## Extract type facts from a Wikipedia file


### === Purpose ===

The goal of this lab is to write an algorithm that extracts the type of an entity by using Wikipedia articles.  
The algorithm's input contains both the title and the content of the Wikipedia article. The title is the entity for which we want to extract its type.

For example, we want to extract the type of the entity Leicester from its corresponding Wikipedia article.
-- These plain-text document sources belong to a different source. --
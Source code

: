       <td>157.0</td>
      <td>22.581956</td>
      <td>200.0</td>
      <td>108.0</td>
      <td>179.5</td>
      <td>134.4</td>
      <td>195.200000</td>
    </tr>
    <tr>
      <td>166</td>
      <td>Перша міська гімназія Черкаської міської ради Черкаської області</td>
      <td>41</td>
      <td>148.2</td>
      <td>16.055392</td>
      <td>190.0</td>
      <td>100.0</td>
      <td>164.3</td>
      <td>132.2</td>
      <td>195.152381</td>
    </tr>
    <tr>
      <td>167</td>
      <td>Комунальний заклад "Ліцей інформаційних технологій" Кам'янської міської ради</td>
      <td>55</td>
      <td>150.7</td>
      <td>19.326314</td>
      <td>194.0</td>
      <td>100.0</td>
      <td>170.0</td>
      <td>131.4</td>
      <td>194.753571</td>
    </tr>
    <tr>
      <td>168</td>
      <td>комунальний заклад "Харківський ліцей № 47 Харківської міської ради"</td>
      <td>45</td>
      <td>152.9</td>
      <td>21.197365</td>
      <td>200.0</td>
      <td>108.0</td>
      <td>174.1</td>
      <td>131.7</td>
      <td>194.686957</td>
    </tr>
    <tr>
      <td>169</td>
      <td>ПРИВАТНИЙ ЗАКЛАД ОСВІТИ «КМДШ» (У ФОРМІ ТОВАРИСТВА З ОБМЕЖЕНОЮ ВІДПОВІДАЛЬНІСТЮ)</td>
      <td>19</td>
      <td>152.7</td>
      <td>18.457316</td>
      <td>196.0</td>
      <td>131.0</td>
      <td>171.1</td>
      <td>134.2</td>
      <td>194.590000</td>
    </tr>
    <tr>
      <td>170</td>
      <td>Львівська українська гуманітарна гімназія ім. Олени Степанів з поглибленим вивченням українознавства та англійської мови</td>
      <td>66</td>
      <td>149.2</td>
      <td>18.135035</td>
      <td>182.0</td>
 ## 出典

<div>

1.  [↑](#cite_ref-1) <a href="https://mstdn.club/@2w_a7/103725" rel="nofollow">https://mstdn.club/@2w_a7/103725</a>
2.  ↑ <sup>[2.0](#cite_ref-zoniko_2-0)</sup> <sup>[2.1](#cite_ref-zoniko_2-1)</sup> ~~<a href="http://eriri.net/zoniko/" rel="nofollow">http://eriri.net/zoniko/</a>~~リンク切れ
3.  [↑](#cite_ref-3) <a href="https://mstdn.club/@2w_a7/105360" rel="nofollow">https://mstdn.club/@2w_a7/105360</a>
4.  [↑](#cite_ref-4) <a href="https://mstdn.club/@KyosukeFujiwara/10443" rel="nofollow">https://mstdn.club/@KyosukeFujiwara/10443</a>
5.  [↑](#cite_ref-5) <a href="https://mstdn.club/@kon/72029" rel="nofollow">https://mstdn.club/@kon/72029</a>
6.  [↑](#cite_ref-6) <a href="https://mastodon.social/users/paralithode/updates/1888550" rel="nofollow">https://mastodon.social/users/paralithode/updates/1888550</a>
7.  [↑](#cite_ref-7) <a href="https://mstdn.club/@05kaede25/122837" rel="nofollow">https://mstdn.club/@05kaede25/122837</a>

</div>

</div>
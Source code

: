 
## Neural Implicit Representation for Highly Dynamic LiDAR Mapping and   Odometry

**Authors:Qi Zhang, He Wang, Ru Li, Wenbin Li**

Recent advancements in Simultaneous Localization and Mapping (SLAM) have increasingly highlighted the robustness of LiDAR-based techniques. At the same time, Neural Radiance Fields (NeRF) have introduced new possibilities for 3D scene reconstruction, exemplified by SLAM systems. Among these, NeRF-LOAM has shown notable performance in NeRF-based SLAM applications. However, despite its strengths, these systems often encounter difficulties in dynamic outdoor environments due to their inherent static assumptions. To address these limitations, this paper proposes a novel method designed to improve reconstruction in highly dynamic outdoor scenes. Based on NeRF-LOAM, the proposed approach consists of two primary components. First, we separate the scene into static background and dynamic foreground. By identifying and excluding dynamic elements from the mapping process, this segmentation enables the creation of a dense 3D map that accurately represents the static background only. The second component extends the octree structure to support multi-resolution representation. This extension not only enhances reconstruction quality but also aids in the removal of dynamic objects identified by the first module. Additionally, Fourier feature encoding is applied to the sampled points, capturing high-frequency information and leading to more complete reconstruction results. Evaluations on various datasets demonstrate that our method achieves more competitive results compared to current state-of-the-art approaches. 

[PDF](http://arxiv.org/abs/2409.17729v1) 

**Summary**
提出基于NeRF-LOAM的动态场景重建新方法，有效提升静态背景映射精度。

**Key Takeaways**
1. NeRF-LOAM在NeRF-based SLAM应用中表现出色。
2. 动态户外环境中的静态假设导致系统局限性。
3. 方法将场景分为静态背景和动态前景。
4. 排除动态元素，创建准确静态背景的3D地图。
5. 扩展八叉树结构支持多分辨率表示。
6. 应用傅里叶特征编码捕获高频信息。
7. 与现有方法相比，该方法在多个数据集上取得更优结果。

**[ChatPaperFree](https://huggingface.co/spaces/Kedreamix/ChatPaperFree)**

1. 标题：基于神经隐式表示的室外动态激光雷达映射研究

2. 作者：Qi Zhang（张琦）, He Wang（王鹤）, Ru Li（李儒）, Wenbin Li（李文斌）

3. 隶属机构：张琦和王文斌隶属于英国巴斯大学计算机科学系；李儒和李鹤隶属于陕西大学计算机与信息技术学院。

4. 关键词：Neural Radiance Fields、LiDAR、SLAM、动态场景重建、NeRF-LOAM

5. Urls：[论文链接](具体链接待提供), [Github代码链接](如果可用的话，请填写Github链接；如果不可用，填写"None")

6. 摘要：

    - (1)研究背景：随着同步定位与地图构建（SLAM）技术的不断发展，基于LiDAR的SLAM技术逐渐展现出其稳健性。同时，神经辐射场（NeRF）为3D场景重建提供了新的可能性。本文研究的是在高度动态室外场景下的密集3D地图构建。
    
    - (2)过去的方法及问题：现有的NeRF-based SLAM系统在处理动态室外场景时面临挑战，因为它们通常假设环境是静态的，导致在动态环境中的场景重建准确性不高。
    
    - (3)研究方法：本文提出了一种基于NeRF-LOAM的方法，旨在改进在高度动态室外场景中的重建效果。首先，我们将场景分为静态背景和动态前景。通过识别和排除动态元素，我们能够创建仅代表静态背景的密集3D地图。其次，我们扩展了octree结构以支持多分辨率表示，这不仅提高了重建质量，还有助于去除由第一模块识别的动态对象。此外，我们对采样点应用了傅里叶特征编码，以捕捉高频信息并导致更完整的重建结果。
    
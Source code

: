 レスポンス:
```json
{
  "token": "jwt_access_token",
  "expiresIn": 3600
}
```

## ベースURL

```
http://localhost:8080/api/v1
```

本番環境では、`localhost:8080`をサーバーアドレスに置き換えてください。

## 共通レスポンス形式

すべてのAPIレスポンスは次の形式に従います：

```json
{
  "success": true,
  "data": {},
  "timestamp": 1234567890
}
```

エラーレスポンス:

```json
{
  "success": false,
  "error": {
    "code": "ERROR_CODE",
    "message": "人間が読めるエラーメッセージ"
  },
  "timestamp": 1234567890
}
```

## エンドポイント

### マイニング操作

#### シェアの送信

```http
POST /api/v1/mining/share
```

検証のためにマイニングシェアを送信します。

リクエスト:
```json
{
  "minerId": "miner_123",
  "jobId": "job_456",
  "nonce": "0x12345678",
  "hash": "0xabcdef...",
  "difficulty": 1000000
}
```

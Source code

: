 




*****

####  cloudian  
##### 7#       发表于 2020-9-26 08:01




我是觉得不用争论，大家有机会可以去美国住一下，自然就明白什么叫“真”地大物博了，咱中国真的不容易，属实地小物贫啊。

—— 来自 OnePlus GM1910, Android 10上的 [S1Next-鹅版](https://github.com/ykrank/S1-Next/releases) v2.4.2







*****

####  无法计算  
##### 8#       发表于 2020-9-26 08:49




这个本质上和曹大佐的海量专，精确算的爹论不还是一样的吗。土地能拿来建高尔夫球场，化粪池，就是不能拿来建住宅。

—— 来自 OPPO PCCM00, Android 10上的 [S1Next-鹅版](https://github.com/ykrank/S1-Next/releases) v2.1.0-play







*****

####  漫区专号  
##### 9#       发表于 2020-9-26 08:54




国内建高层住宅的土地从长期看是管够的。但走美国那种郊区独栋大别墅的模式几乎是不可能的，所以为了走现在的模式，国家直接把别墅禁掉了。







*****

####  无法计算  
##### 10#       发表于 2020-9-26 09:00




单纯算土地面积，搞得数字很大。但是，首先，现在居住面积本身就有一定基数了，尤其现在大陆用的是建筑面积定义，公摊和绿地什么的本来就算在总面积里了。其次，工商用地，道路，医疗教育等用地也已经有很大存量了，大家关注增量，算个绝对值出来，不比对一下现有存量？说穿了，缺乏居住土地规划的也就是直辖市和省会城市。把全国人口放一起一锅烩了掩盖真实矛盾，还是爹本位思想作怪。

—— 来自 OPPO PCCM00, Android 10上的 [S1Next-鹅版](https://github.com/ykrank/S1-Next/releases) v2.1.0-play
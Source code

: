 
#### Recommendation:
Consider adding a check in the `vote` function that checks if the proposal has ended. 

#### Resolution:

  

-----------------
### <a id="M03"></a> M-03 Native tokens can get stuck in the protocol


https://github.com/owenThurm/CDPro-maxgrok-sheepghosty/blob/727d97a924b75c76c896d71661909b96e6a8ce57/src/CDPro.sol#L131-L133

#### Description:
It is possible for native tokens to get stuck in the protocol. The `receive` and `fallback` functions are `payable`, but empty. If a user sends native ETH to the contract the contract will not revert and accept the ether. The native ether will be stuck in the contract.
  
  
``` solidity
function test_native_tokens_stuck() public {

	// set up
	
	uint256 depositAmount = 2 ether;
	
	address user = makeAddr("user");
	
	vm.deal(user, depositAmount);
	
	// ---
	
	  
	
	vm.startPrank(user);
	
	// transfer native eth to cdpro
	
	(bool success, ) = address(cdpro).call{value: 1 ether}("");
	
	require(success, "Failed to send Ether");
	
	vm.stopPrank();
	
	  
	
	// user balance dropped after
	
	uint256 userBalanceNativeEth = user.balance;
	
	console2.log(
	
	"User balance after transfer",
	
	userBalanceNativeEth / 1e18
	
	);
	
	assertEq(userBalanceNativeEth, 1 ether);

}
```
The input is:

    title: Leicester

    content: Leicester is a small city in England
    
and the goal is to return:

    Leicester TAB city


### === Provided Data ===

We provide:

1. a preprocessed version of the Simple Wikipedia (`wikipedia-first.txt`), which looks like above
2. a template for your code, `type_extraction.py`
3. a gold standard sample (`gold-standard-sample.tsv`).

### === Task ===

Complete the `extract_type()` function so that it extracts the type of the article entity from the content.
For example, for a content of "Leicester is a beautiful English city in the UK", it should return "city".
Exclude terms that are too abstract ("member of...", "way of..."), and try to extract exactly the noun.
You can also skip articles (e.g. `return None`) if you are not sure or if the text does not contain any type.
In order to ensure a fair evaluation, do not use any non-standard Python libraries except `nltk` (`pip install nltk`).

Input:

April  
April is the fourth month of the year with 30 days.

Output:
April TAB month


### === Development and Testing ===

We provide a certain number of gold samples for validating your model.
Finally, we calculate a F1 score using following equation:

`F1 = (1 + beta * beta) * precision * recall / (beta * beta * precision + recall)`

with `beta = 0.5`, putting more weight on precision in that way.


### === Submission ===

1. Take your code, any necessary resources to run the code, and the output of your code on the test dataset (no need to put the other datasets!)
2. ZIP these files in a file called `firstName_lastName.zip`
3. submit it here before the deadline announced during the lab:


https://ln5.sync.com/dl/04d8f4540/ezmyuduy-rss32ktt-kx923xbr-ncmnfatt
### === Contact ===

If you have any additional questions, you can send an email to: zacchary.sadeddine@telecom-paris.fr


In [1]:
"""
Don't modify this code.
"""

import sys


class Page:
    """
    This class is used to store title and content of a wiki page
    """
    __author__ = "Jonathan Lajus"

    def __init__(self, title, content):
        self.content = content
        self.title = title
        if sys.version_info[0] < 3:
            self.title = title.decode("utf-8")
            self.content = content.decode("utf-8")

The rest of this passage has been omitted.